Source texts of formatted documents
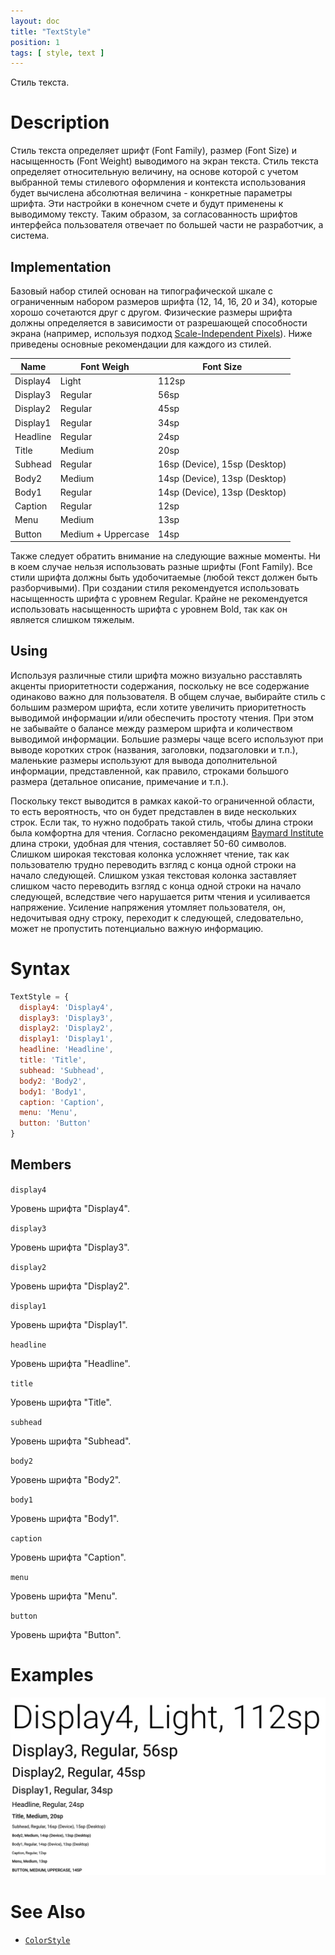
 ```yaml
---
layout: doc
title: "TextStyle"
position: 1
tags: [ style, text ]
---
```


Стиль текста.

# Description

Стиль текста определяет шрифт (Font Family), размер (Font Size) и насыщенность (Font Weight)
выводимого на экран текста. Стиль текста определяет относительную величину, на основе которой
с учетом выбранной темы стилевого оформления и контекста использования будет вычислена абсолютная
величина - конкретные параметры шрифта. Эти настройки в конечном счете и будут применены к
выводимому тексту. Таким образом, за согласованность шрифтов интерфейса пользователя отвечает
по большей части не разработчик, а система.

## Implementation

Базовый набор стилей основан на типографической шкале с ограниченным набором размеров шрифта (12, 14,
16, 20 и 34), которые хорошо сочетаются друг с другом. Физические размеры шрифта должны определяется
в зависимости от разрешающей способности экрана (например, используя подход [Scale-Independent Pixels](http://developer.android.com/guide/topics/resources/more-resources.html#Dimension)).
Ниже приведены основные рекомендации для каждого из стилей.

|Name|Font Weigh|Font Size|
|----|----------|---------|
|Display4|Light|112sp|
|Display3|Regular|56sp|
|Display2|Regular|45sp|
|Display1|Regular|34sp|
|Headline|Regular|24sp|
|Title|Medium|20sp|
|Subhead|Regular|16sp (Device), 15sp (Desktop)|
|Body2|Medium|14sp (Device), 13sp (Desktop)|
|Body1|Regular|14sp (Device), 13sp (Desktop)|
|Caption|Regular|12sp|
|Menu|Medium|13sp|
|Button|Medium + Uppercase|14sp|

Также следует обратить внимание на следующие важные моменты. Ни в коем случае нельзя использовать
разные шрифты (Font Family). Все стили шрифта должны быть удобочитаемые (любой текст должен быть
разборчивыми). При создании стиля рекомендуется использовать насыщенность шрифта с уровнем Regular.
Крайне не рекомендуется использовать насыщенность шрифта с уровнем Bold, так как он является слишком
тяжелым.

## Using

Используя различные стили шрифта можно визуально расставлять акценты приоритетности содержания,
поскольку не все содержание одинаково важно для пользователя. В общем случае, выбирайте стиль с большим 
размером шрифта, если хотите увеличить приоритетность выводимой информации и/или обеспечить простоту
чтения. При этом не забывайте о балансе между размером шрифта и количеством выводимой информации. 
Большие размеры чаще всего используют при выводе коротких строк (названия, заголовки, подзаголовки и т.п.),
маленькие размеры используют для вывода дополнительной информации, представленной, как правило, 
строками большого размера (детальное описание, примечание и т.п.).

Поскольку текст выводится в рамках какой-то ограниченной области, то есть вероятность, что он будет 
представлен в виде нескольких строк. Если так, то нужно подобрать такой стиль, чтобы длина строки была 
комфортна для чтения. Согласно рекомендациям [Baymard Institute](http://baymard.com/blog/line-length-readability)
длина строки, удобная для чтения, составляет 50-60 символов. Слишком широкая текстовая колонка усложняет чтение, 
так как пользователю трудно переводить взгляд с конца одной строки на начало следующей. Слишком узкая 
текстовая колонка заставляет слишком часто переводить взгляд с конца одной строки на начало следующей, 
вследствие чего нарушается ритм чтения и усиливается напряжение. Усиление напряжения утомляет пользователя, 
он, недочитывая одну строку, переходит к следующей, следовательно, может не пропустить потенциально 
важную информацию.

# Syntax

```js
TextStyle = {
  display4: 'Display4',
  display3: 'Display3',
  display2: 'Display2',
  display1: 'Display1',
  headline: 'Headline',
  title: 'Title',
  subhead: 'Subhead',
  body2: 'Body2',
  body1: 'Body1',
  caption: 'Caption',
  menu: 'Menu',
  button: 'Button'
}
```

## Members

`display4`

Уровень шрифта "Display4".

`display3`

Уровень шрифта "Display3".

`display2`

Уровень шрифта "Display2".

`display1`

Уровень шрифта "Display1".

`headline`

Уровень шрифта "Headline".

`title`

Уровень шрифта "Title".

`subhead`

Уровень шрифта "Subhead".

`body2`

Уровень шрифта "Body2".

`body1`

Уровень шрифта "Body1".

`caption`

Уровень шрифта "Caption".

`menu`

Уровень шрифта "Menu".

`button`

Уровень шрифта "Button".

# Examples

![](TextStyle.png)

# See Also

* [`ColorStyle`](../ColorStyle)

▶ _YOUR ASSIGNMENT_
Print every entry exactly. Pictures are not part of the copy.

▶ _COMPLETED TASK_
 ```yaml
---
layout: doc
title: "TextStyle"
position: 1
tags: [ style, text ]
---
```


Стиль текста.

# Description

Стиль текста определяет шрифт (Font Family), размер (Font Size) и насыщенность (Font Weight)
выводимого на экран текста. Стиль текста определяет относительную величину, на основе которой
с учетом выбранной темы стилевого оформления и контекста использования будет вычислена абсолютная
величина - конкретные параметры шрифта. Эти настройки в конечном счете и будут применены к
выводимому тексту. Таким образом, за согласованность шрифтов интерфейса пользователя отвечает
по большей части не разработчик, а система.

## Implementation

Базовый набор стилей основан на типографической шкале с ограниченным набором размеров шрифта (12, 14,
16, 20 и 34), которые хорошо сочетаются друг с другом. Физические размеры шрифта должны определяется
в зависимости от разрешающей способности экрана (например, используя подход [Scale-Independent Pixels](http://developer.android.com/guide/topics/resources/more-resources.html#Dimension)).
Ниже приведены основные рекомендации для каждого из стилей.

|Name|Font Weigh|Font Size|
|----|----------|---------|
|Display4|Light|112sp|
|Display3|Regular|56sp|
|Display2|Regular|45sp|
|Display1|Regular|34sp|
|Headline|Regular|24sp|
|Title|Medium|20sp|
|Subhead|Regular|16sp (Device), 15sp (Desktop)|
|Body2|Medium|14sp (Device), 13sp (Desktop)|
|Body1|Regular|14sp (Device), 13sp (Desktop)|
|Caption|Regular|12sp|
|Menu|Medium|13sp|
|Button|Medium + Uppercase|14sp|

Также следует обратить внимание на следующие важные моменты. Ни в коем случае нельзя использовать
разные шрифты (Font Family). Все стили шрифта должны быть удобочитаемые (любой текст должен быть
разборчивыми). При создании стиля рекомендуется использовать насыщенность шрифта с уровнем Regular.
Крайне не рекомендуется использовать насыщенность шрифта с уровнем Bold, так как он является слишком
тяжелым.

## Using

Используя различные стили шрифта можно визуально расставлять акценты приоритетности содержания,
поскольку не все содержание одинаково важно для пользователя. В общем случае, выбирайте стиль с большим 
размером шрифта, если хотите увеличить приоритетность выводимой информации и/или обеспечить простоту
чтения. При этом не забывайте о балансе между размером шрифта и количеством выводимой информации. 
Большие размеры чаще всего используют при выводе коротких строк (названия, заголовки, подзаголовки и т.п.),
маленькие размеры используют для вывода дополнительной информации, представленной, как правило, 
строками большого размера (детальное описание, примечание и т.п.).

Поскольку текст выводится в рамках какой-то ограниченной области, то есть вероятность, что он будет 
представлен в виде нескольких строк. Если так, то нужно подобрать такой стиль, чтобы длина строки была 
комфортна для чтения. Согласно рекомендациям [Baymard Institute](http://baymard.com/blog/line-length-readability)
длина строки, удобная для чтения, составляет 50-60 символов. Слишком широкая текстовая колонка усложняет чтение, 
так как пользователю трудно переводить взгляд с конца одной строки на начало следующей. Слишком узкая 
текстовая колонка заставляет слишком часто переводить взгляд с конца одной строки на начало следующей, 
вследствие чего нарушается ритм чтения и усиливается напряжение. Усиление напряжения утомляет пользователя, 
он, недочитывая одну строку, переходит к следующей, следовательно, может не пропустить потенциально 
важную информацию.

# Syntax

```js
TextStyle = {
  display4: 'Display4',
  display3: 'Display3',
  display2: 'Display2',
  display1: 'Display1',
  headline: 'Headline',
  title: 'Title',
  subhead: 'Subhead',
  body2: 'Body2',
  body1: 'Body1',
  caption: 'Caption',
  menu: 'Menu',
  button: 'Button'
}
```

## Members

`display4`

Уровень шрифта "Display4".

`display3`

Уровень шрифта "Display3".

`display2`

Уровень шрифта "Display2".

`display1`

Уровень шрифта "Display1".

`headline`

Уровень шрифта "Headline".

`title`

Уровень шрифта "Title".

`subhead`

Уровень шрифта "Subhead".

`body2`

Уровень шрифта "Body2".

`body1`

Уровень шрифта "Body1".

`caption`

Уровень шрифта "Caption".

`menu`

Уровень шрифта "Menu".

`button`

Уровень шрифта "Button".

# Examples

![](TextStyle.png)

# See Also

* [`ColorStyle`](../ColorStyle)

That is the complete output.